Filósofo empenhado em recuperar o antigo xamanismo,Terence McKenna é um exemplo desse engano. Pode este ter advogado que «o futuro será psicadélico, pois pertence à mente», identificando nas nossas potenciadas faculdades mentais a expansão sensorial e analítica trazida pelo psicadelismo, mas nem isso evitou que caísse na armadilha animista, centrando as suas reflexões no cogumelo Stropharia cubensis. Dizia ele que este é um simbiote de origem extraterrestre que chega à Terra por meio da dispersão galáctica dos seus esporos, com o exclusivo propósito de servir a humanidade. O cogumelo encerra um espírito e é este, e não a mente, que constitui no seu entender a chave para o anunciado trans-humanismo futurista. Assim, McKenna está, como o stoner rock, do lado da droga (isto é, da “techné”), enquanto o psicadelismo (ou a “psiché”) lida directamente com o cérebro, ou o mesmo é dizer, com o imenso campo de possibilidades que encerra.
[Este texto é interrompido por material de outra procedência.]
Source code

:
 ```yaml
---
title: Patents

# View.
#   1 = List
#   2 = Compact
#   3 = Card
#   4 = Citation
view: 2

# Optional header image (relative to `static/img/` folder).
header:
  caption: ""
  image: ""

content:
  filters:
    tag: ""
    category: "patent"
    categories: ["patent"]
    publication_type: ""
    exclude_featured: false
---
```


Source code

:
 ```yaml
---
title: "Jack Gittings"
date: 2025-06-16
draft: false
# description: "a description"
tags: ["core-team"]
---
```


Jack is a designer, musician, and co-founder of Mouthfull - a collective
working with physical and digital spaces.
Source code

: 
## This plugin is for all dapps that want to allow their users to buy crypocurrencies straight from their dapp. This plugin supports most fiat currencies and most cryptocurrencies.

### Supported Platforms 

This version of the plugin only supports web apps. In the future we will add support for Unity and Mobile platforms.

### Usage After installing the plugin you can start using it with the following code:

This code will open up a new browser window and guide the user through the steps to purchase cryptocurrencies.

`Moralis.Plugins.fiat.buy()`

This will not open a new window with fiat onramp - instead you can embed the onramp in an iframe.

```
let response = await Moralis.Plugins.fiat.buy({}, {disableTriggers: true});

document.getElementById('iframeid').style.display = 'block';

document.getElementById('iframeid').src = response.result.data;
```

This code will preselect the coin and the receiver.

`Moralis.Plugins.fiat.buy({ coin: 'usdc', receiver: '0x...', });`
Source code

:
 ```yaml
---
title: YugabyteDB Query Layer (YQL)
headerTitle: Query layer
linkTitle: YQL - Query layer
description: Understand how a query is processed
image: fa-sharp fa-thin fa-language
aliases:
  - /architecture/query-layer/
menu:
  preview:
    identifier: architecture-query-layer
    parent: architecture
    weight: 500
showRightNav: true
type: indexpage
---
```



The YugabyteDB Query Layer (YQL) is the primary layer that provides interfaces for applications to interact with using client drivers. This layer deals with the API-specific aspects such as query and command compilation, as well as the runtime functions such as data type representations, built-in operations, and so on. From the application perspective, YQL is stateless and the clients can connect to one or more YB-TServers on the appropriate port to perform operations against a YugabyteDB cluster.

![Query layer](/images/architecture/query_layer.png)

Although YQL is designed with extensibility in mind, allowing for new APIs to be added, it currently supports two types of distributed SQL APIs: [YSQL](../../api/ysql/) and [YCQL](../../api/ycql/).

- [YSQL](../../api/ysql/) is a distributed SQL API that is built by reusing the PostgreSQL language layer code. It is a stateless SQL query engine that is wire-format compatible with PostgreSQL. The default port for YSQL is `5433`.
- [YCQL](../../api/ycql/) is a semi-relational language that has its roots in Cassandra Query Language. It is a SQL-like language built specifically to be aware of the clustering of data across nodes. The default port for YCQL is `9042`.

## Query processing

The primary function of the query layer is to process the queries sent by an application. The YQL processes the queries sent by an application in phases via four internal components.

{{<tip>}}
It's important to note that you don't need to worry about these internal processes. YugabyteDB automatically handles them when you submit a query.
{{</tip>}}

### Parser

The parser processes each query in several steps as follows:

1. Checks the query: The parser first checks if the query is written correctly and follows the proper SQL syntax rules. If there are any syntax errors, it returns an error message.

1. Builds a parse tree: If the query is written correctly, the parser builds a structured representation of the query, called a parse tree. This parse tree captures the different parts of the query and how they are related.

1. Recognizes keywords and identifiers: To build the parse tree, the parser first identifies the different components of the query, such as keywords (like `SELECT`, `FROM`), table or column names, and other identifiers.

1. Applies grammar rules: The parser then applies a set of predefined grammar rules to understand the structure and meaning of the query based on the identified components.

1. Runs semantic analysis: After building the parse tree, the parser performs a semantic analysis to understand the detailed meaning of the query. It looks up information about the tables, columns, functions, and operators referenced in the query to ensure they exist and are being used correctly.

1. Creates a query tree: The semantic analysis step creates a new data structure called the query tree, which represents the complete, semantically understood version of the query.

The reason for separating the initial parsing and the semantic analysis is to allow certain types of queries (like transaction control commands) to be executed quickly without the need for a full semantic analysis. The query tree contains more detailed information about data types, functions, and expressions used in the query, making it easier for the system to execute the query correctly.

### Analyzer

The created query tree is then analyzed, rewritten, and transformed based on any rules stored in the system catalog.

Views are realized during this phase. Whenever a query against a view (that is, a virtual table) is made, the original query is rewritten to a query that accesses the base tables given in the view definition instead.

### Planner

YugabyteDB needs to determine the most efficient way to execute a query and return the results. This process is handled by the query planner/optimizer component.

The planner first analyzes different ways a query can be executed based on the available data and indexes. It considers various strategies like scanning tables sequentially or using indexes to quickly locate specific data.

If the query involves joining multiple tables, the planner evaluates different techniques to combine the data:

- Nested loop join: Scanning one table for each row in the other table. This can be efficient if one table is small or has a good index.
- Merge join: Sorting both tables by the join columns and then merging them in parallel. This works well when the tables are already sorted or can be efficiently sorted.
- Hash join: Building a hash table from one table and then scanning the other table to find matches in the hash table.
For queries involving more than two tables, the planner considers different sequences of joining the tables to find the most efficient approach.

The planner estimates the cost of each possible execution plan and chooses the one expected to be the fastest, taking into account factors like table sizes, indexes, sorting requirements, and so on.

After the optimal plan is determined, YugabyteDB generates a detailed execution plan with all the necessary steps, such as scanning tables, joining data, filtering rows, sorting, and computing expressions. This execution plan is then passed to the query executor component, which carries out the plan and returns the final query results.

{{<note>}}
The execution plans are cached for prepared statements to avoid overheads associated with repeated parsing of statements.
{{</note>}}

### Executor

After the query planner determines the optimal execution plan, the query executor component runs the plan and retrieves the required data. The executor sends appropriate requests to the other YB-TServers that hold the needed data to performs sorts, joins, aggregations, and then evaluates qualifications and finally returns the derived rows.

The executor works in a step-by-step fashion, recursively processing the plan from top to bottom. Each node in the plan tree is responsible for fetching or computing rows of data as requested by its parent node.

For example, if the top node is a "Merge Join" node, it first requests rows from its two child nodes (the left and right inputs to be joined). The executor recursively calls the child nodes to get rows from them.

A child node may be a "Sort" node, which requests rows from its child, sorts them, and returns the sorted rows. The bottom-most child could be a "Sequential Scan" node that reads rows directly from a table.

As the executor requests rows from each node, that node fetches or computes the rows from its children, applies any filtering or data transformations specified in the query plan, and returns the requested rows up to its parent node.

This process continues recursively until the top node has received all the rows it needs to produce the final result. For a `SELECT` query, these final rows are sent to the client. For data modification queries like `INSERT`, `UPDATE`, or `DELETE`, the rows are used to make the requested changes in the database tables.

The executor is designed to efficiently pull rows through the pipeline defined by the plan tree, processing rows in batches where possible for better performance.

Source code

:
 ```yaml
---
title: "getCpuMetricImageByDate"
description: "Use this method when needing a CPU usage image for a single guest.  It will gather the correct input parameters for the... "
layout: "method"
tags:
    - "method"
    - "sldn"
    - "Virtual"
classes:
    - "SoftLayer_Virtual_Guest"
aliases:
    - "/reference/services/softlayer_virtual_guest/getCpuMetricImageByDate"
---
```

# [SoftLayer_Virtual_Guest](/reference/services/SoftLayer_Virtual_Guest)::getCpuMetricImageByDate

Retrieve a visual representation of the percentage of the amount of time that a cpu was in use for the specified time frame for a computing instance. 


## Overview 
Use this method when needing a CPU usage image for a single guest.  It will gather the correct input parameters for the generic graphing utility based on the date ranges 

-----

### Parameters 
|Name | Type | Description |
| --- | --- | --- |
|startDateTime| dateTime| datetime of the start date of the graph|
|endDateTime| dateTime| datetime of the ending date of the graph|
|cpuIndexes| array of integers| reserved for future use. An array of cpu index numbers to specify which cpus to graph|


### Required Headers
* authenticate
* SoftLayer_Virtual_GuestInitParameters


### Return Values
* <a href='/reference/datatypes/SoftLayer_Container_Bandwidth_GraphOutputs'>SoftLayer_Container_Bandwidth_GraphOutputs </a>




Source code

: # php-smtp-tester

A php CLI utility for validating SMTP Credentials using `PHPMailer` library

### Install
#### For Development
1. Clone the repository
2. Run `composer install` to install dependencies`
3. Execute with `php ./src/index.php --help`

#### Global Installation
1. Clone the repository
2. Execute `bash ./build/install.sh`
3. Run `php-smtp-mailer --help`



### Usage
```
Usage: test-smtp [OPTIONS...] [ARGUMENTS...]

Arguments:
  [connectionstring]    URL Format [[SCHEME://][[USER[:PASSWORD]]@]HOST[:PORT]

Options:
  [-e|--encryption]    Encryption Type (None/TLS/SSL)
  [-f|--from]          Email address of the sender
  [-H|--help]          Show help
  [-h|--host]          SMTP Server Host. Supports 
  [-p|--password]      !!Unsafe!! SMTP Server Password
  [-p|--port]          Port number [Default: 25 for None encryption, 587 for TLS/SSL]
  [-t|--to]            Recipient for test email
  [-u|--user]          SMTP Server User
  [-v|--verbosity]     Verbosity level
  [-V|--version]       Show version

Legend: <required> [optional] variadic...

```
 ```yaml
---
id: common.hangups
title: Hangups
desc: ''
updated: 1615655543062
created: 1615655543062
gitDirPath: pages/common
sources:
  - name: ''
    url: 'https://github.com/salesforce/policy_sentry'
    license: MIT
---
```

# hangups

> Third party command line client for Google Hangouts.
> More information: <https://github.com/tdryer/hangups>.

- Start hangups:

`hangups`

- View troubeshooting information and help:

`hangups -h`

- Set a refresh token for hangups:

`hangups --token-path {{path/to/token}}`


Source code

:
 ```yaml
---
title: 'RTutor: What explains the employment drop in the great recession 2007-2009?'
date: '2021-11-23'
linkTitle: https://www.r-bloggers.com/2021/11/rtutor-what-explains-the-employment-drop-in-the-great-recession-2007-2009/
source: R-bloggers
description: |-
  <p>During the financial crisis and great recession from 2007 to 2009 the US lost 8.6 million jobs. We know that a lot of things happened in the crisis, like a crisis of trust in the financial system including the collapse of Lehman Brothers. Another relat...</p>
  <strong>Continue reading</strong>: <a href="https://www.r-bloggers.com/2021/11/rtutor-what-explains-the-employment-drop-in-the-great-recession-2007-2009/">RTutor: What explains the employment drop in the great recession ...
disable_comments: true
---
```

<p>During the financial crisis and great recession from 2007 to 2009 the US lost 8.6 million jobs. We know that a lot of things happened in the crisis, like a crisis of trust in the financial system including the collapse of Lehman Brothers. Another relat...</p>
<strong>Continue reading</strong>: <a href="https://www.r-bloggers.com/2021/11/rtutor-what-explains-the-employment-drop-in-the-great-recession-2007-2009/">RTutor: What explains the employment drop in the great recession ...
Pesquisadores das operações sinápticas como Charles Baudelaire, Aldous Huxley, Walter Benjamin e os já aludidos Antonin Artaud, Ernst Junger e Timothy Leary foram igualmente ambíguos sobre os «arquipélagos que estão para além dos mares navegáveis» (segundo Albert Hoffmann, o inventor do Lysergsäurediethylamid). Entre a fruição providenciadora de elementos que caibam na «esfera estética» (ainda Hoffmann, muito influenciado pelas interpretações de Junger) e a que não é criativamente dirigida, a dos “junkies”, todos eles salientaram as virtudes da primeira e os perigos da segunda, mas todos eles também se deixaram fascinar pelo factor instrumental, a substância dopante. Mesmo quando, como no caso de Benjamin com o haxixe, ficaram frustrados com a sua busca de desvelamento.
Situado habitualmente nos domínios do stoner rock, em minha opinião o projecto Black Bombaim tem a mais-valia, isso sim, de ser uma feliz manifestação psicadélica. A esse nível, justifica-se plenamente o título “Titans”, pois trata-se de um feito a que poucos chegaram. A música do trio – neste álbum com uma série de convidados especiais que parecem ter sido escolhidos pelo que representam, como Steve MacKay, da banda proto-punk Stooges, e Adolfo Luxúria Canibal, dos roqueiros “arty” Mão Morta – fala-nos da viagem, não do combustível utilizado para a realizar. Este é um âmbito, de resto, a que nunca somos conduzidos durante a audição dos quatro longos temas: simplesmente, não interessa se estas explorações psíquicas foram propiciadas a mescalina, álcool, noz-moscada ou uma grande dose de inventividade e delírio operada pelos normais químicos do organismo. O que importa é o percurso imaginante feito pelos músicos e depois por quem ouve.
Escreveu Benoît Goetz, no seu desafio a constituir-se uma «filosofia da droga», que pela experiência psicadélica o espírito torna-se mais claro, mais evidente, processando-se como que uma «revelação espiritual». Na sua perspectiva, esta é, no entanto, «uma revelação sem revelação», pois a psique não é susceptível de se apresentar como tal, mas apenas como «uma abertura pela qual o sujeito se dissipa e evapora». A alucinação tem como condição a perda do eu, a dissolução, a experimentação do vazio. É verdade, mas este pensador não tira todas as ilações devidas desta constatação. A psicadelia não é aquilo que Goetz afirma ser. O acto psicadélico não está no estado alucinogénio, mas na sua encenação. Só a arte (a música, no caso vertente) é psicadélica, e é isso o que os Black Bombaim magnificamente nos oferecem.